¿Tienen razón los agoreros y estamos en medio de la más global de las crisis económicas? Viendo los elementos que convergen en la actual coyuntura parece que sí, porque nunca antes el sistema económico mundial tuvo tantos factores desencadenantes y agravantes que coincidan en el tiempo: caída de la tasa de ganancia del capital en casi todos los países más desarrollados; severos impactos del calentamiento climático en la actividad agropecuaria y la crisis sanitaria por el SARS-Cov2 que llegó a paralizar los procesos productivos y ocasionó una caída en vertical del consumo. La pandemia también generó enormes dificultades en las cadenas globales de valor por la interrupción de la cadena de suministros (materias primas y bienes intermedios) para la producción. A esto se sumó el inicio, prolongación y agravamiento de la guerra en Ucrania y la consiguiente inflación mundial de precios de alimentos y combustibles. La suma de estos elementos está llevando a la desestabilización del sistema financiero internacional.
De todos los factores mencionados, el que más resalta es la pandemia, al punto que es una creencia muy extendida pensar que la crisis económica comienza con ella, olvidando que antes del año 2020 (el año del encierro) ya habían datos de estancamiento y decrecimiento económico en países de la zona europea y en Estados Unidos, así como ralentización (los flujos económicos se hacen más lentos) en China e India, los países más poblados del mundo.

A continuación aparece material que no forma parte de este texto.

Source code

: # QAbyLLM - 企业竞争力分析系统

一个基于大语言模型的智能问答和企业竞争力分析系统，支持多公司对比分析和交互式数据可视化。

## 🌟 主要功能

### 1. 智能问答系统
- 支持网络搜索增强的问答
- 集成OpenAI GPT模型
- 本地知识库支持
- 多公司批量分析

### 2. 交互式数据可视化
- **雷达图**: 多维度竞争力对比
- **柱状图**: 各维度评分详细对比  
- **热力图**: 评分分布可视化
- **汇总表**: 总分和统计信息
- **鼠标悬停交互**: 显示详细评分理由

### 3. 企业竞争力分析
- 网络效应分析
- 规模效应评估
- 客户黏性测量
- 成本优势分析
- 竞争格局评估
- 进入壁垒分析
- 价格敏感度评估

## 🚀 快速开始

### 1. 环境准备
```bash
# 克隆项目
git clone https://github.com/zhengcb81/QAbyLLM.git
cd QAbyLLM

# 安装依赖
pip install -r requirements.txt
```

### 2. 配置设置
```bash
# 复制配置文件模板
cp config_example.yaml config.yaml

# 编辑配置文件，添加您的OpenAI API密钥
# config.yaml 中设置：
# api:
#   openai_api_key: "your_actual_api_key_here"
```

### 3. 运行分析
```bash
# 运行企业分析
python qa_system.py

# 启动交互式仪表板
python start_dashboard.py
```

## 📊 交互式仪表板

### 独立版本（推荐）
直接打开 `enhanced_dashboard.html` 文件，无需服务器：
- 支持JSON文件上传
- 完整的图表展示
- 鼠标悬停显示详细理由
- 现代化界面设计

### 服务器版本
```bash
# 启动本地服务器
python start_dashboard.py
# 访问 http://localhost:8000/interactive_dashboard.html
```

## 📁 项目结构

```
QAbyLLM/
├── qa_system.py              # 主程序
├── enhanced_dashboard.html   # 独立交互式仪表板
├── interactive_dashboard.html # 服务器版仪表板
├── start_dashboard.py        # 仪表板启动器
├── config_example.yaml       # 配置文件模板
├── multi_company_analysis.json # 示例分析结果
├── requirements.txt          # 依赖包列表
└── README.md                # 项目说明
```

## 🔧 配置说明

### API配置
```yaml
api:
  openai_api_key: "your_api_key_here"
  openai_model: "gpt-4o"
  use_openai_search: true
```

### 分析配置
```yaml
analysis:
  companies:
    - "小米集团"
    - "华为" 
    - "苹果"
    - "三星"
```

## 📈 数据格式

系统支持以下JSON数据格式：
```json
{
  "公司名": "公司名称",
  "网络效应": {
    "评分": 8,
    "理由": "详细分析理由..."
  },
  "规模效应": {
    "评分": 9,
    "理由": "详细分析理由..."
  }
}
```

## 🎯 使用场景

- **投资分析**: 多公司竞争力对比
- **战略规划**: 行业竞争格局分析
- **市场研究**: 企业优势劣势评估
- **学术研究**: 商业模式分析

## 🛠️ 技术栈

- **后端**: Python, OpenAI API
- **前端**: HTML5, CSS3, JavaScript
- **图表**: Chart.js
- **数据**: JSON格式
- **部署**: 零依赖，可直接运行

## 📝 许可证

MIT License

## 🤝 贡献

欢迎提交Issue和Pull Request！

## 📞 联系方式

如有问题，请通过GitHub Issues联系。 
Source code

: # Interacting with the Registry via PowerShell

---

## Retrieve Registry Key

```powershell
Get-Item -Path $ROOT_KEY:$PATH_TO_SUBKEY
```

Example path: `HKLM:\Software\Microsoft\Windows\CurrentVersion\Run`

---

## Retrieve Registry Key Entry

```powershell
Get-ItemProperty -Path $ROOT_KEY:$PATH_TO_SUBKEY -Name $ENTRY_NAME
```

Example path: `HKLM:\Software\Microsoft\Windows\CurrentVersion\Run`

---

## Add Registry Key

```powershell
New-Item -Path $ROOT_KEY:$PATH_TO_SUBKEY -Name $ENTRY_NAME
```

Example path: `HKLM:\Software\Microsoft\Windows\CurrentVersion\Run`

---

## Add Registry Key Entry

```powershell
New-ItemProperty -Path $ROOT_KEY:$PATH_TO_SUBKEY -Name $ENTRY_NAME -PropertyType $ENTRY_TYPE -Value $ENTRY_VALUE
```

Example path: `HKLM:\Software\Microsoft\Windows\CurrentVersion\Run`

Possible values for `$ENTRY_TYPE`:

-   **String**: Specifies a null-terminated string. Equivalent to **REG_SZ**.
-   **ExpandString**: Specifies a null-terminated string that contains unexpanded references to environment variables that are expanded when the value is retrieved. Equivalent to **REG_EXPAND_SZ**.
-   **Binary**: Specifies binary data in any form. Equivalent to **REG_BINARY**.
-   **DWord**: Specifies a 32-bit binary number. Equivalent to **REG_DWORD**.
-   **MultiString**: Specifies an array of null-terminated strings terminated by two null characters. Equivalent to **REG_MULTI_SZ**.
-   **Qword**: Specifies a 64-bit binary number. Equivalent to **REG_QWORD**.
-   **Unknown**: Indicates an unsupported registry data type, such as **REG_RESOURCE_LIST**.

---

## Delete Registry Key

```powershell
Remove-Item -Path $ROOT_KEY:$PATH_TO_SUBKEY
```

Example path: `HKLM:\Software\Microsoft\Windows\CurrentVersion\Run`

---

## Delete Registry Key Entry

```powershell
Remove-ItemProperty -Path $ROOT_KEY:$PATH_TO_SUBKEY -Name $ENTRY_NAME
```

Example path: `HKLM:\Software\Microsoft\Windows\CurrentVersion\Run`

Aún sin ser desencadenante, la pandemia tuvo un efecto acelerador del deterioro económico, fenómeno ya detectado en diciembre de 2020 por la Comisión Económica para América Latina (CEPAL) de la ONU que reseña en su informe:
“La economía latinoamericana se contrajo en un 7.7% y casi tres millones de empresas cerraron en 2020 a causa de la pandemia. Además, la región registró cerca del 28% de las muertes por COVID-19 a nivel mundial pese a que en su territorio vive apenas el 8.4% de la población del planeta” .
Precisamente en América Latina, la respuesta de los gobiernos nacionales a esta crisis tan compleja puede dividirse en dos bloques.
Por un lado gobiernos como el de Luis Lacalle en Uruguay o el de Guillermo Lasso en Ecuador, trataron de intervenir lo menos posible en el mercado, priorizando el ajuste fiscal a través del cierre de numerosos programas sociales, efectuando cambios que extendieron la edad de jubilación para disminuir los costos del sistema de pensiones, o a través de regulaciones para abaratar costos laborales afectando los salarios reales de forma tal que la fuerza de trabajo se convierta en factor de ajuste de los procesos productivos.
Otros gobiernos asumieron la necesidad de que el Estado tenga un rol protagónico ante la inestabilidad del mercado capitalista mundial, preservando los programas sociales, las transferencias monetarias directas a la población vía bonos y rentas e incrementando la inversión pública. Es el caso del gobierno de Andrés Manuel López Obrador en México, Luis Arce en Bolivia y recientemente Gustavo Petro en Colombia.
Pero no hay que caer en una visión simplista, una especie de “maniqueísmo económico” que de manera automática coloque a los gobiernos de derecha en el primer grupo y a los de izquierda en el segundo. Una mirada tan limitada no podría explicar, por ejemplo, cómo el gobierno de Alberto Fernández en Argentina, que se identifica como progresista y popular, ha seguido la orientación del ajuste fiscal, obligado por la circunstancia de tener que renegociar con el Fondo Monetario Internacional una enorme deuda externa que le heredó su predecesor Mauricio Macri. El acuerdo con el FMI ha condicionado a tal punto sus políticas económicas que el presidente Fernández no ha podido cumplir sus ofertas sociales.
Así las cosas, la pregunta para abrir el debate es: ¿cuál de ambas orientaciones está demostrando ser más eficaz para contener y remontar la crisis?